镉诱导的茶树苗膜脂过氧化和细胞程序性死亡

在含镉的营养液中，茶树幼苗生长受到抑制。随培养时间延长，膜脂过氧化产物丙二醛含量持续升高；超氧物岐化酶（SOD）和过氧化氢酶（CAT）活性初期升高，而后分别在第4天和第2天开始下降。镉胁迫的第5-7天，一部分细胞陆续发生程序性死亡。其特征是：线粒体聚集于核周围，个数增加，嵴发达，而后衰亡。核仁消失，染色质凝结在核膜边缘，核萎缩，外层核膜局部扩张，形成胀泡。核以外溢、出芽和崩裂三种方式溃解。核是最后消亡的细胞器。程序性死亡的细胞局限于某些区域。镉胁迫下，幼苗膜脂过氧化可能是诱发PCD的主要原因。

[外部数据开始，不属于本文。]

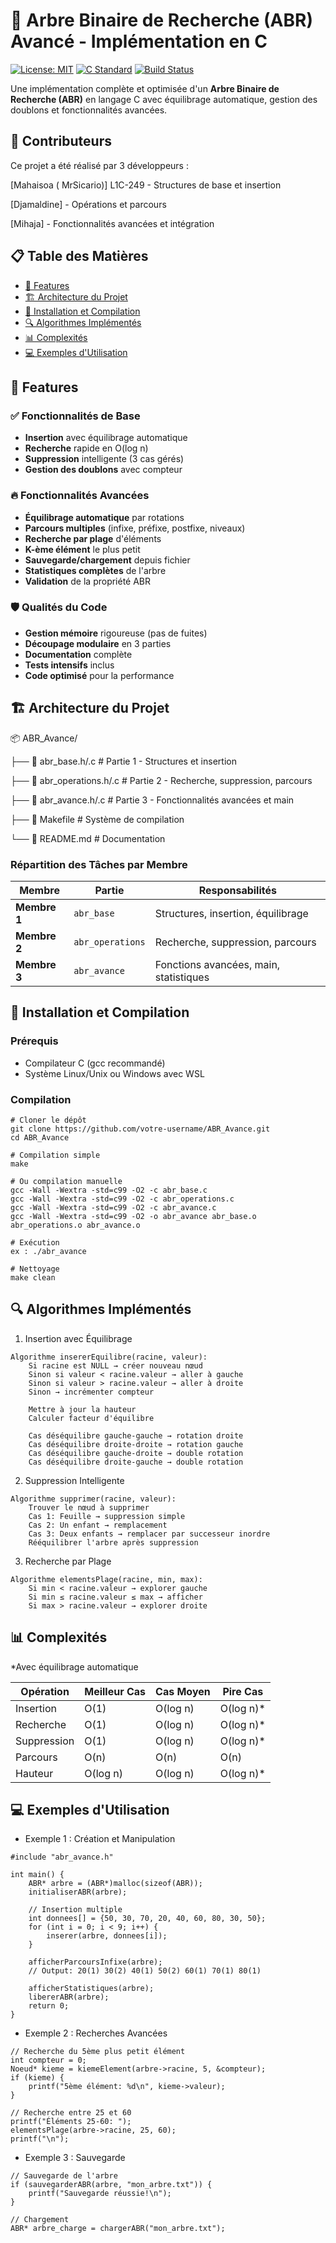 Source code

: # 🌳 Arbre Binaire de Recherche (ABR) Avancé - Implémentation en C

[![License: MIT](https://img.shields.io/badge/License-MIT-yellow.svg)](https://opensource.org/licenses/MIT)
[![C Standard](https://img.shields.io/badge/C-99-blue.svg)](https://en.wikipedia.org/wiki/C99)
[![Build Status](https://img.shields.io/badge/build-passing-brightgreen.svg)]()

Une implémentation complète et optimisée d'un **Arbre Binaire de Recherche (ABR)** en langage C avec équilibrage automatique, gestion des doublons et fonctionnalités avancées.

## 👥 Contributeurs
Ce projet a été réalisé par 3 développeurs :

[Mahaisoa ( MrSicario)] L1C-249 - Structures de base et insertion

[Djamaldine] - Opérations et parcours

[Mihaja] - Fonctionnalités avancées et intégration


## 📋 Table des Matières

- [🎯 Features](#-features)
- [🏗️ Architecture du Projet](#️-architecture-du-projet)
- [🚀 Installation et Compilation](#-installation-et-compilation)
- [🔍 Algorithmes Implémentés](#-algorithmes-implémentés)
- [📊 Complexités](#-complexités)
- [💻 Exemples d'Utilisation](#-exemples-dutilisation)

## 🎯 Features

### ✅ **Fonctionnalités de Base**
- **Insertion** avec équilibrage automatique
- **Recherche** rapide en O(log n)
- **Suppression** intelligente (3 cas gérés)
- **Gestion des doublons** avec compteur

### 🔥 **Fonctionnalités Avancées**
- **Équilibrage automatique** par rotations
- **Parcours multiples** (infixe, préfixe, postfixe, niveaux)
- **Recherche par plage** d'éléments
- **K-ème élément** le plus petit
- **Sauvegarde/chargement** depuis fichier
- **Statistiques complètes** de l'arbre
- **Validation** de la propriété ABR

### 🛡️ **Qualités du Code**
- **Gestion mémoire** rigoureuse (pas de fuites)
- **Découpage modulaire** en 3 parties
- **Documentation** complète
- **Tests intensifs** inclus
- **Code optimisé** pour la performance

## 🏗️ Architecture du Projet

📦 ABR_Avance/

├── 📄 abr_base.h/.c # Partie 1 - Structures et insertion

├── 📄 abr_operations.h/.c # Partie 2 - Recherche, suppression, parcours

├── 📄 abr_avance.h/.c # Partie 3 - Fonctionnalités avancées et main

├── 📄 Makefile # Système de compilation

└── 📄 README.md # Documentation



### **Répartition des Tâches par Membre**

| Membre | Partie | Responsabilités |
|--------|--------|-----------------|
| **Membre 1** | `abr_base` | Structures, insertion, équilibrage |
| **Membre 2** | `abr_operations` | Recherche, suppression, parcours |
| **Membre 3** | `abr_avance` | Fonctions avancées, main, statistiques |

## 🚀 Installation et Compilation

### **Prérequis**
- Compilateur C (gcc recommandé)
- Système Linux/Unix ou Windows avec WSL

### **Compilation**
```
# Cloner le dépôt
git clone https://github.com/votre-username/ABR_Avance.git
cd ABR_Avance

# Compilation simple
make

# Ou compilation manuelle
gcc -Wall -Wextra -std=c99 -O2 -c abr_base.c
gcc -Wall -Wextra -std=c99 -O2 -c abr_operations.c
gcc -Wall -Wextra -std=c99 -O2 -c abr_avance.c
gcc -Wall -Wextra -std=c99 -O2 -o abr_avance abr_base.o abr_operations.o abr_avance.o

# Exécution
ex : ./abr_avance

# Nettoyage
make clean
```

## 🔍 Algorithmes Implémentés
1. Insertion avec Équilibrage
```
Algorithme insererEquilibre(racine, valeur):
    Si racine est NULL → créer nouveau nœud
    Sinon si valeur < racine.valeur → aller à gauche
    Sinon si valeur > racine.valeur → aller à droite
    Sinon → incrémenter compteur
    
    Mettre à jour la hauteur
    Calculer facteur d'équilibre
    
    Cas déséquilibre gauche-gauche → rotation droite
    Cas déséquilibre droite-droite → rotation gauche  
    Cas déséquilibre gauche-droite → double rotation
    Cas déséquilibre droite-gauche → double rotation
```
2. Suppression Intelligente
```
Algorithme supprimer(racine, valeur):
    Trouver le nœud à supprimer
    Cas 1: Feuille → suppression simple
    Cas 2: Un enfant → remplacement
    Cas 3: Deux enfants → remplacer par successeur inordre
    Rééquilibrer l'arbre après suppression
```
3. Recherche par Plage
```
Algorithme elementsPlage(racine, min, max):
    Si min < racine.valeur → explorer gauche
    Si min ≤ racine.valeur ≤ max → afficher
    Si max > racine.valeur → explorer droite
```

## 📊 Complexités
*Avec équilibrage automatique

|Opération | 	Meilleur Cas |	Cas Moyen	| Pire Cas |
|----------|---------------|------------|----------|
|Insertion |	    O(1)	   |   O(log n)	|  O(log n)*|
|Recherche |	    O(1)	   |   O(log n)	|  O(log n)*|
|Suppression |  	O(1)	   |   O(log n)	|  O(log n)*|
|Parcours	   | O(n)	       |    O(n)	  |    O(n)   |
|Hauteur	   |   O(log n)	 |    O(log n)	|  O(log n)*|

## 💻 Exemples d'Utilisation
- Exemple 1 : Création et Manipulation
```
#include "abr_avance.h"

int main() {
    ABR* arbre = (ABR*)malloc(sizeof(ABR));
    initialiserABR(arbre);
    
    // Insertion multiple
    int donnees[] = {50, 30, 70, 20, 40, 60, 80, 30, 50};
    for (int i = 0; i < 9; i++) {
        inserer(arbre, donnees[i]);
    }
    
    afficherParcoursInfixe(arbre);
    // Output: 20(1) 30(2) 40(1) 50(2) 60(1) 70(1) 80(1)
    
    afficherStatistiques(arbre);
    libererABR(arbre);
    return 0;
}
```
- Exemple 2 : Recherches Avancées
```
// Recherche du 5ème plus petit élément
int compteur = 0;
Noeud* kieme = kiemeElement(arbre->racine, 5, &compteur);
if (kieme) {
    printf("5ème élément: %d\n", kieme->valeur);
}

// Recherche entre 25 et 60
printf("Éléments 25-60: ");
elementsPlage(arbre->racine, 25, 60);
printf("\n");
```
- Exemple 3 : Sauvegarde
```
// Sauvegarde de l'arbre
if (sauvegarderABR(arbre, "mon_arbre.txt")) {
    printf("Sauvegarde réussie!\n");
}

// Chargement
ABR* arbre_charge = chargerABR("mon_arbre.txt");
```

Cadmium-induced Membrane Lipid Peroxidation and Programmed Cell Death in Tea Seedling

The relation between oxidative stress and programmed cell death(PCD )in stem apex cell of tea Camellia sinensis (L.)O. Kuntze]seedlings cultured in Hoagland nutrient solution containing Cd 2+ 0.50 mmol/L was studied. The biomass of tea seedling dropped significantly after Cd 2+ treatment(Fig.1). The malonyl dialdehyde(MDA)content in the seedling increased slightly at first and then very fast (Fig.2). At the same time the superoxide dismutase(SOD)and catalase(CAT)activity in the seedling increased slightly to reach their peaks on the 4th and 2th day respectively after treatment, then declined markedly(Figs. 3 and 4). MDA content, SOD and CAT activity in control were stable with prolonged culture time. PCD was observed from 5 d to 7 d after treatment with transmission electron microscopy. As PCD proceeded the protoplasmic components degenerated progressively and in a well orderly way and finally disintegrated. The ultrastructural changes in the cell as follows: Number of mitochondria increased with many cristae and thick matrix and came near to the nucleus at the early stage of PCD(Fig.5- 4- 6), then the matrix in the mitochondria formed vesicles which eventually disintegrated(Fig.5-7 and 8). At the onset of degeneration of nucleus, the nucleolus disintegrated and chromatin formed a dense layer at the periphery(Fig.5-9). In some nuclei the expanded perinuclear membrane contained nuclear materials, then the inner membrane of nucleus ruptured and outer membrane formed puffs. Partly nuclear material was expelled from the puff into vacuole(Fig.5-10 and 11). The degeneration of nucleus at the late stage can proceed in three ways: scattering(Fig.5-14), protrusion to form buds(Fig.5-16) and bursting(Fig.5-18). Nucleus was the last organelle to disappear. These characteristics were similar to characteristics PCD in animal cells. The debris formed after autotysis might be used in two ways: to be transported to adjacent cells( Fig.5-13 and 17), or to be used in the formation of cell wall(Fig.5-19). PCD occurred compartmentally in some cells, with the contiguous cells remaining intact(Fig.5-19). We suggested that oxidative stress might play an important role in the induction of PCD by Cd 2+.